### [How to complete this task]
From the records, pick out and copy each line containing "public".

[Plain-text document sources]
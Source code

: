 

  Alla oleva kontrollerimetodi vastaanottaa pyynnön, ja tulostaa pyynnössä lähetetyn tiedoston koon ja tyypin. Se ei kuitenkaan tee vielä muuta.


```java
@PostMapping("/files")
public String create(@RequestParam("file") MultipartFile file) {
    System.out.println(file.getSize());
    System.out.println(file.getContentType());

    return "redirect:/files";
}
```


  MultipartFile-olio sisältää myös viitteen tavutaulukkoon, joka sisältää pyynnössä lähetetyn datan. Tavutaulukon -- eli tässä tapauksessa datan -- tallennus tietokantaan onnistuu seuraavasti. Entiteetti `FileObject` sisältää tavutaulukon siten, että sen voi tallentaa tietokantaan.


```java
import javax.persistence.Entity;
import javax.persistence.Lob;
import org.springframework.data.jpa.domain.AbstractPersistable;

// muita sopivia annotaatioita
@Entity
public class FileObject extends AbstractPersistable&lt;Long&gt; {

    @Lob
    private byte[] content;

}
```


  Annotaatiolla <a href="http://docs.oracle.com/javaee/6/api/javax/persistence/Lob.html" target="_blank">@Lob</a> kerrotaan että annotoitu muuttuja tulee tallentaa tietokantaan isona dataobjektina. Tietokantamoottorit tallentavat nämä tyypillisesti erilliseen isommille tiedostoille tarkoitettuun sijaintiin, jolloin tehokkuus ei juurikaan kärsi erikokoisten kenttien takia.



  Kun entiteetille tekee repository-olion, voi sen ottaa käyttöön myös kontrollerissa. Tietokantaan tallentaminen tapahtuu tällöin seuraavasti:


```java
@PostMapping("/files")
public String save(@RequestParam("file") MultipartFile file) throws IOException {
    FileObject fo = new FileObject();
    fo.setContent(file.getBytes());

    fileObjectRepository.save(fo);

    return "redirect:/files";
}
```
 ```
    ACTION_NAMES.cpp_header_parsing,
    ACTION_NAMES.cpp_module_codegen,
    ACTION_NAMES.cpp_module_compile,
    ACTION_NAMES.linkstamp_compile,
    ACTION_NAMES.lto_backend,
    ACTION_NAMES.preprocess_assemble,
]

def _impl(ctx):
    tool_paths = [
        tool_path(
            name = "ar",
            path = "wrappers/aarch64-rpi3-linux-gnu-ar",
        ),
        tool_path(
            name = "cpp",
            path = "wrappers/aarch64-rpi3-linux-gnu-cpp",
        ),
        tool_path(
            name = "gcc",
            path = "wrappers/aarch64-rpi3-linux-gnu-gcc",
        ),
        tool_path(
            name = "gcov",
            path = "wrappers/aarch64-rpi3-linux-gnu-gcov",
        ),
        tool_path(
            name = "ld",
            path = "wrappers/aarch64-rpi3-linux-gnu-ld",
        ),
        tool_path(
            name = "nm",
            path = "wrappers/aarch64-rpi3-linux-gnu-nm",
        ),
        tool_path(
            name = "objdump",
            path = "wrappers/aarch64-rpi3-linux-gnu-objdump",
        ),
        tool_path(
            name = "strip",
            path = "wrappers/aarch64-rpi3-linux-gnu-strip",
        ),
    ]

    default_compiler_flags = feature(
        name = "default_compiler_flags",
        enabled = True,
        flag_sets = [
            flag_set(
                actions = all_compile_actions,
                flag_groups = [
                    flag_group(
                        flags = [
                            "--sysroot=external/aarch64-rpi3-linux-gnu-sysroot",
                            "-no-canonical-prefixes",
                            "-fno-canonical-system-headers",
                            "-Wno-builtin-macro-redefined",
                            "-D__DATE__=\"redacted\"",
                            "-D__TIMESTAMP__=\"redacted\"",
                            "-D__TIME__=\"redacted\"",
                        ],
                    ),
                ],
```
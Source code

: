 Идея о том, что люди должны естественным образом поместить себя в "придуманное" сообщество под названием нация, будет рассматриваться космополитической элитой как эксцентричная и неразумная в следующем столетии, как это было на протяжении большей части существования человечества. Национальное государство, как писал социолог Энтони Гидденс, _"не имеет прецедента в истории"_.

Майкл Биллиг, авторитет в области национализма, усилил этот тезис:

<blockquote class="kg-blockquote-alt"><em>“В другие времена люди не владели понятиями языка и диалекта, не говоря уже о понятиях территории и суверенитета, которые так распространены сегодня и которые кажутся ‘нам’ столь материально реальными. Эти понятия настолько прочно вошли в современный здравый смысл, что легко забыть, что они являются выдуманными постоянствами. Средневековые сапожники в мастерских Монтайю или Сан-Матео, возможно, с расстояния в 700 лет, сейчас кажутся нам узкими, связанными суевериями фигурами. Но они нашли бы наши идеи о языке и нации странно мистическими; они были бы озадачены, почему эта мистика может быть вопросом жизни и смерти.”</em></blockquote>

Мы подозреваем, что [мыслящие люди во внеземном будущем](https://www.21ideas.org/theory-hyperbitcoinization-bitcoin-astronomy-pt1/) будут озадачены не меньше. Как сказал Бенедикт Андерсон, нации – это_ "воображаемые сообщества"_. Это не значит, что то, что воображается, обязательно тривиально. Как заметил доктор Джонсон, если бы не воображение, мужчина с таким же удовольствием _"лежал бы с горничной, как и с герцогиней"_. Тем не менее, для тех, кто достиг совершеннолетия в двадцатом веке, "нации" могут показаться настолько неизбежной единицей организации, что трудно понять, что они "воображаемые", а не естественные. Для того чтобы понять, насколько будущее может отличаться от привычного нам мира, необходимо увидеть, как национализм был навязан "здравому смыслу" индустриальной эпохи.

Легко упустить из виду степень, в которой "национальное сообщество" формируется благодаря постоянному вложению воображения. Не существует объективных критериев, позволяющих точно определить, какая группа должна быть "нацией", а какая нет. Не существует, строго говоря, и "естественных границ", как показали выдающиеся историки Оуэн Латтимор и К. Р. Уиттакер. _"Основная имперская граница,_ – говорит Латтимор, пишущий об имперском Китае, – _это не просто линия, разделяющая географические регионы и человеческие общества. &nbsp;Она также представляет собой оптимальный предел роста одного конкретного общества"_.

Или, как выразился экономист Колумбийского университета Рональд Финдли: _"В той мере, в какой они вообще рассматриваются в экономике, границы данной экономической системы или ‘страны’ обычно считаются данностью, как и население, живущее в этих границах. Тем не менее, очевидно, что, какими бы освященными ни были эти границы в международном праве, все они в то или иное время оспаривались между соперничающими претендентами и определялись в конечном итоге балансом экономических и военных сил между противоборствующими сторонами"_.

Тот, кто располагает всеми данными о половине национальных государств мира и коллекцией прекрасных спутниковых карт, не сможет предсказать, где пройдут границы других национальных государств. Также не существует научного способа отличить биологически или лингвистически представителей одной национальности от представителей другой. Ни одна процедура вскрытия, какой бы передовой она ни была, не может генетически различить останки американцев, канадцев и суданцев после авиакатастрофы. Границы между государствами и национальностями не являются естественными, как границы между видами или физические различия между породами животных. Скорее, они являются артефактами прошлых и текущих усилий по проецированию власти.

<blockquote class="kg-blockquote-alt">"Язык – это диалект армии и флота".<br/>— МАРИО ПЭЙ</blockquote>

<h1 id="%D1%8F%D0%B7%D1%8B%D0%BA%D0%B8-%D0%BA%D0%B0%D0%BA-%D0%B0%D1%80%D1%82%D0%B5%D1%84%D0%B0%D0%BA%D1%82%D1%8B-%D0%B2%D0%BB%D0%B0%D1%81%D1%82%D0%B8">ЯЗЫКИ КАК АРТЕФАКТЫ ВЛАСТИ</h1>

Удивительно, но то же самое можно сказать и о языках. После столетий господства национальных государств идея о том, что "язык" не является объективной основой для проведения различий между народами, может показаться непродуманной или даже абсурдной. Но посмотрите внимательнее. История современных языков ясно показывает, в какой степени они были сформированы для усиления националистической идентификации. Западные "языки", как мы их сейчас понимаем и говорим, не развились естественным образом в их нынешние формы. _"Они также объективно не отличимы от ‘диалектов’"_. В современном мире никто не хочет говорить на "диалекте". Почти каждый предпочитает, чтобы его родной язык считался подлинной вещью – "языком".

### [Finished task]
public String create(@RequestParam("file") MultipartFile file) {
public class FileObject extends AbstractPersistable&lt;Long&gt; {
public String save(@RequestParam("file") MultipartFile file) throws IOException {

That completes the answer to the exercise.